Why South Koreans think North Korean conflict won't escalate
In the wake of the North Korean attack on a South Korean island, the sense among many Koreans is they could carry on as usual. But some warn against complacency.
South Korean survivors arrive as they are surrounded by relatives and media at a port in Incheon, South Korea, Wednesday, Nov. 24.
Lee Jin-man/AP
Seoul, South Korea
Outrage over North Korean bombardment of a hapless South Korean village on a small island in the Yellow Sea faded Wednesday amid the sense that the conflict was not likely to expand into a real threat against the South.
Skip to next paragraphSouth Korea’s “big three” conservative newspapers led the media condemnation of North Korea’s attack on an off-shore island in a battle against a return to complacency among many ordinary Koreans.
“Time for Retaliation,” was the headline over an editorial in JoongAng Ilbo. “North Korea’s provocation has gone beyond our imagination,” it read. “With our memories of the Korean War still vivid, this massive attack confirms again the grim reality that such a tragedy can be repeated at any time.”
Despite such imprecations, however, the sense among many Koreans was they could carry on as usual after an incident that many believed might go down in history as just another of those periodic bloody episodes staged by the North Koreans. Then, too, some still believe that dialogue with the North – as occurred in the decade of the Sunshine policy of reconciliation, before President Lee Myung-bak's election three years ago – might have forestalled such an incident.

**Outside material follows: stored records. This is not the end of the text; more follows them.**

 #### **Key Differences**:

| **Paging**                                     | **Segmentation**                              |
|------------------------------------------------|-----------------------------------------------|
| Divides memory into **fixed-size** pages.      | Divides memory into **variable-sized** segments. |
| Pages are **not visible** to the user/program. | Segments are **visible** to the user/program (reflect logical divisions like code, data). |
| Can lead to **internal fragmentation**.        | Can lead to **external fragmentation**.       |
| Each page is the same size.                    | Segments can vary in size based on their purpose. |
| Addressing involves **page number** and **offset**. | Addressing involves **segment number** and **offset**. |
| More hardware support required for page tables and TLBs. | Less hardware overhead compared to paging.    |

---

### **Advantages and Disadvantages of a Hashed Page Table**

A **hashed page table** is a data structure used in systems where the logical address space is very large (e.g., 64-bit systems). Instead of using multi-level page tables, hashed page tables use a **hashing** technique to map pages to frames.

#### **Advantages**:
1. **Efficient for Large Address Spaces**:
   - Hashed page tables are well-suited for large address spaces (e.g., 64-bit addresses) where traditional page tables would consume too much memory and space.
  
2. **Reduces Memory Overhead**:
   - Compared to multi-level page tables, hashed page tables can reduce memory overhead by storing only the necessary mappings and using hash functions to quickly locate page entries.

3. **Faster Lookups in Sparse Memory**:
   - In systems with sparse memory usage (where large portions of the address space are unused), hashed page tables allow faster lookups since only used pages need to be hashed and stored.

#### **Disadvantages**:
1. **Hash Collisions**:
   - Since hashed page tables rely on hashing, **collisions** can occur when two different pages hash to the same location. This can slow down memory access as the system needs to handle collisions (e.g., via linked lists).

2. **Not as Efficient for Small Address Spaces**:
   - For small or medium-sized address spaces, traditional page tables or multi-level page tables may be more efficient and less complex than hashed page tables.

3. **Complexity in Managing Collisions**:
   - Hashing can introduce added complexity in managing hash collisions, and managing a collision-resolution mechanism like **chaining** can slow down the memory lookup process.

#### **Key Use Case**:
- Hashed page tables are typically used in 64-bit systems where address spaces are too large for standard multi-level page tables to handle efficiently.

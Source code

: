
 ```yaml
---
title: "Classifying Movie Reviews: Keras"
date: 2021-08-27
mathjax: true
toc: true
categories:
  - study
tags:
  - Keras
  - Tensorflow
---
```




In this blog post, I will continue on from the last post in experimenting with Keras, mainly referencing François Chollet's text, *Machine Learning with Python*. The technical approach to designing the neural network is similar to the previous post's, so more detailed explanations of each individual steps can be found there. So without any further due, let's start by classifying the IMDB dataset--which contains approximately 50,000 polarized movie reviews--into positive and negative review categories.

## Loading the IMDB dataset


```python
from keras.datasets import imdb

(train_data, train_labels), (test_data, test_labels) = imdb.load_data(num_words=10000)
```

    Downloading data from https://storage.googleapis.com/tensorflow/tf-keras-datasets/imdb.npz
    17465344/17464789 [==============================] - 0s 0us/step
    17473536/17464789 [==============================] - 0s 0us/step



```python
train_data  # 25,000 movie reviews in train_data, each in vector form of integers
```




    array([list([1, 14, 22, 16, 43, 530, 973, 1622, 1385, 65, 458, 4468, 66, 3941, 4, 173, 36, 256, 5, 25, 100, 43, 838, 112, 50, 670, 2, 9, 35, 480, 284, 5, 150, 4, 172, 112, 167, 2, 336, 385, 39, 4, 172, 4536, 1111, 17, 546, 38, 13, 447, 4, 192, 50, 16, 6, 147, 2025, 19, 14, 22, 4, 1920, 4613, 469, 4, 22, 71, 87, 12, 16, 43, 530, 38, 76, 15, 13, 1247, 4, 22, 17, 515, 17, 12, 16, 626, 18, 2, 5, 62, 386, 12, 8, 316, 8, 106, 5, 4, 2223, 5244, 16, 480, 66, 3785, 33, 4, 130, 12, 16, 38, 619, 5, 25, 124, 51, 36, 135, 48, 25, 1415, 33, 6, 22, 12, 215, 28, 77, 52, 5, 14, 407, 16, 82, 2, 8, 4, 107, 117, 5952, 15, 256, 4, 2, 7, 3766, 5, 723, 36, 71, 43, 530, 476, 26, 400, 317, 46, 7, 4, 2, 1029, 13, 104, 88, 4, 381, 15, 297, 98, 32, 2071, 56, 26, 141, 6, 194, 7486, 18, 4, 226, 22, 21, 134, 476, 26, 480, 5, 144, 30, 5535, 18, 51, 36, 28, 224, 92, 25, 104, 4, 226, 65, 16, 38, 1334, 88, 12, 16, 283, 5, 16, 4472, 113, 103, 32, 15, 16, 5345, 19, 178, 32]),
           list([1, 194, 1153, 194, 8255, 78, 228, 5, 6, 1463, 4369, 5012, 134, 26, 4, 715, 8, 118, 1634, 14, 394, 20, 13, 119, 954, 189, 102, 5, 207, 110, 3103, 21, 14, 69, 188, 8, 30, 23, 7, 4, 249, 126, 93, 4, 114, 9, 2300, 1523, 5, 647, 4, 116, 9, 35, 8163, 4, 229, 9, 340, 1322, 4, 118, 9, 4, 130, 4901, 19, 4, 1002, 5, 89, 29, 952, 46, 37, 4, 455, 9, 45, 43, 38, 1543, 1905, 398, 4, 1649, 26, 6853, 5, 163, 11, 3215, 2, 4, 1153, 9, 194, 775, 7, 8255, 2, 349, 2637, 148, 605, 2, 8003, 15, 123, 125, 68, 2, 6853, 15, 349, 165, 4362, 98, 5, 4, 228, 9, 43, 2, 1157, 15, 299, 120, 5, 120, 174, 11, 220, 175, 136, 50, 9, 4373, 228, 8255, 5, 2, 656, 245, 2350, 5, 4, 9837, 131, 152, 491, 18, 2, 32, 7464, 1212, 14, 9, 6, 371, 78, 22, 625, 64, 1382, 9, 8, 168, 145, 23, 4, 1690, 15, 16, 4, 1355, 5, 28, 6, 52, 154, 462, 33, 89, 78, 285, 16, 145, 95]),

“This is one of our many dilemmas,” says Lee Jong-min a dean at Yonsei University. “We are so used to living with the North Korean threat and just say, ‘Those North Koreans are crazy.’” That response, he says, is in itself “crazy” considering that the attack was “the first time they’ve shot at Korean territory since the Korean War.”
That reality assumed even grimmer proportions Wednesday when the death toll rose to four. Two marines were reported Tuesday to have been killed and a score of others, both marines and civilians, were known to have been injured, but not until more than 24 hours later were two civilians added to the list of the dead. About 80 homes and buildings were destroyed in the shelling.
The sense among many people, however, is that such violence won't spread any time soon. Confidence was fortified by the announcement that the nuclear-powered US aircraft carrier the USS George Washington will lead a strike force into the Yellow Sea on Sunday for five days of exercises with South Korean ships.
The US command here called the exercises “defensive in nature” and said they were planned well before Tuesday’s attack. Nonetheless, to many Koreans they will come as a definite response to the North Korean bombardment, a warning not to strike again.
“The United States is moving closer and closer to the South Korean government,” says Albert Kim a retired United Nations official, after hearing the George Washington was on the way with an air wing of fighter planes on its decks.”The Americans seem very happy about South Korea.”
The sense of US- Korean rapport was fortified by news from the Blue House, the center of presidential power, of a 30-minute phone conversation between President Obama and South Korea’s President Lee. The two presidents seemed to see eye-to-eye in their condemnation of the North Korean attack, their desire for China to bring more pressure on the North Koreans, and the need for retaliation.